I might have admired the filmmakers more if they had contented themselves with producing a run-of-the-mill bodice-ripper, instead of trying to dress it up as a "prestige" production, trading off a well-known name they damn well never intended to honor. The emblem Hester must wear, for example, slowly goes from being a drab, spare symbol to a gilt-edged piece of fine embroidery; rather than leave it a badge of reproach and dishonor, Hester turns it into a fashion accessory. She and Arthur are also the most frolicsome couple Puritanism ever produced, and apparently the only young, sexual people in the entire colony. (Almost all of the women are either stern hags or mousy maidens, except for Joan Plowright, playing her part as the salty Harriet Hibbins with bawdy bravado. She may be the only person in the entire movie who's actually having fun.)

Hester Prynne is a trailblazing character in American letters: a woman stronger and more centered than all the men around her. She has convictions and the wherewithal to suffer the indignities meted to her for a vague, unfathomable (in the sexist view of the elders) "crime." All that considered, Moore still seems a bit too modern for the part; she's best at just being tearful and trembly, and leaving the serious acting to professionals.

Douglas Day Stewart, nestled in the refuge of "freely" adapting Nathaniel Hawthorne's novel (that credit gets the biggest laugh in the movie), fashions a screenplay that more resembles his script for An Officer and a Gentleman than the parable about love and religious hypocrisy that Hawthorne intended. With Joffe's prodding (and Moore's box office clout), what should have been social criticism is transformed into historical romance with a sanctimonious undercurrent and happy ending.

But though its charms are definitely subtle (and they may be the only things about this melodrama that are), The Scarlet Letter is passable entertainment. The film's forays into political commentary are underdeveloped and occasionally just plain intrusive, but at least Joffe has the good sense to cut back quickly to Moore's pouty lips and dewy cow-eyes. After all, Joffe's canny enough to realize what the audience came to see, and he's making as commercial a bid as he can possibly muster.

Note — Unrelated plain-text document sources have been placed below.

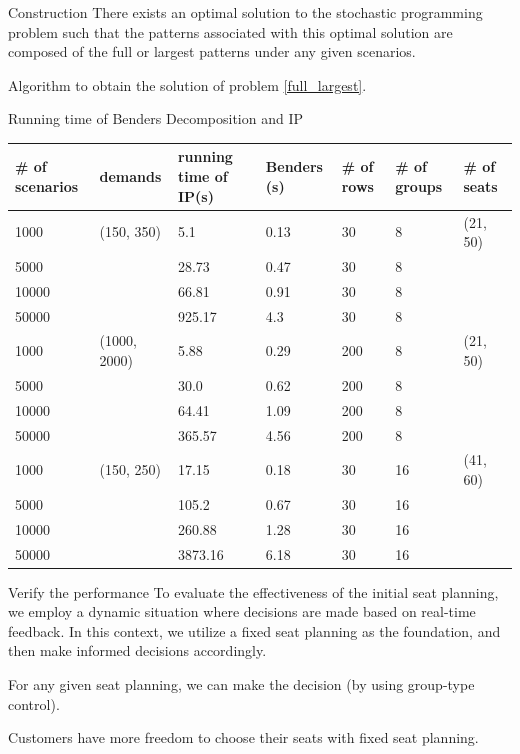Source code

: \begin{frame}{Construction}
There exists an optimal solution to the stochastic programming problem such that the patterns associated with this optimal solution are composed of the full or largest patterns under any given scenarios.

Algorithm to obtain the solution of problem \eqref{full_largest}.
\end{frame}

\begin{frame}{Running time of Benders Decomposition and IP}
  \tiny
  \begin{table}[ht]
      \centering
      \begin{tabular}{|l|l|l|l|l|l|l|}
      \hline
      \# of scenarios & demands & running time of IP(s) & Benders (s) & \# of rows & \# of groups & \# of seats\\
      \hline
      1000  & (150, 350) & 5.1  & 0.13 & 30 & 8 & (21, 50)\\
      5000  & & 28.73 & 0.47 & 30 & 8 & \\
      10000 & & 66.81  & 0.91 & 30 & 8 & \\
      50000 & & 925.17 & 4.3 & 30 & 8 & \\
      \hline
      1000  & (1000, 2000) & 5.88 & 0.29 & 200 & 8 & (21, 50)\\
      5000  & & 30.0 & 0.62 & 200 & 8 & \\
      10000 & & 64.41 & 1.09 & 200 & 8 & \\
      50000 & & 365.57 & 4.56 & 200 & 8 & \\
      \hline
      1000  & (150, 250) & 17.15  & 0.18 & 30 & 16 & (41, 60) \\
      5000  & & 105.2  & 0.67 & 30 & 16 & \\
      10000 & & 260.88 & 1.28 & 30 & 16 & \\
      50000 & & 3873.16 & 6.18 & 30 & 16 & \\
      \hline
      \end{tabular}
    \end{table}
\end{frame}


\begin{frame}{Verify the performance}
  To evaluate the effectiveness of the initial seat planning, we employ a dynamic situation where decisions are made based on real-time feedback. In this context, we utilize a fixed seat planning as the foundation, and then make informed decisions accordingly.
  \vspace{0.5cm}
  
  For any given seat planning, we can make the decision (by using group-type control).
  \vspace{0.5cm}
  
  Customers have more freedom to choose their seats with fixed seat planning.
\end{frame}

I don't expect many people will be going to The Scarlet Letter with dog-eared versions of the book in their pockets. The Utne Reader will not be the chief venue for marketing the film. High school students who watch the movie in order to cheat on mid-terms will be sorely disappointed by their grades. While a muddled and often silly romance, The Scarlet Letter is a mercifully less ponderous film than Joffe could be expected to produce; without the constraints of feeling compelled to be true to his source material, Joffe has conjured up a marvelous disaster, a picture so grand in its wretchedness it's something of a surprise to realize that it is watchable at all.